____ Provided entries
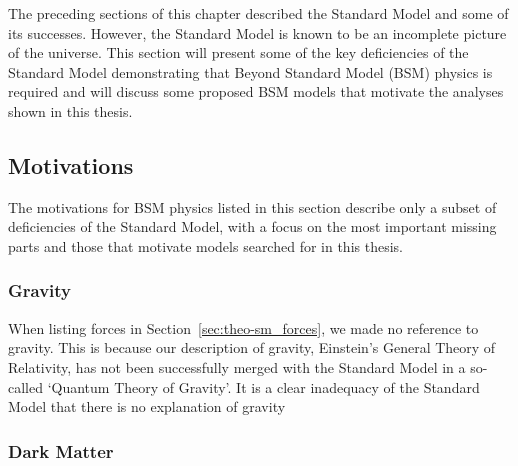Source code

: The preceding sections of this chapter described the Standard Model and some of its successes.
However, the Standard Model is known to be an incomplete picture of the universe.
This section will present some of the key deficiencies of the Standard Model demonstrating that Beyond Standard Model (BSM) physics is required
and will discuss some proposed BSM models that motivate the analyses shown in this thesis.

\subsection{Motivations}

The motivations for BSM physics listed in this section
describe only a subset of deficiencies of the Standard Model,
with a focus on the most important missing parts and
those that motivate models searched for in this thesis.

\subsubsection{Gravity}

When listing forces in Section~\ref{sec:theo-sm_forces}, we made no reference to gravity.
This is because our description of gravity, Einstein's General Theory of Relativity,
has not been successfully merged with the Standard Model in a so-called `Quantum Theory of Gravity'.
It is a clear inadequacy of the Standard Model that there is no explanation of gravity

\subsubsection{Dark Matter}
\label{sec:theo_bsm_dm}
________
Task directions | Pictures stay out. Repeat only the lines from the beginning of the data through the line that has "However, the Standard".

Answer below |
Source code

: The preceding sections of this chapter described the Standard Model and some of its successes.
However, the Standard Model is known to be an incomplete picture of the universe.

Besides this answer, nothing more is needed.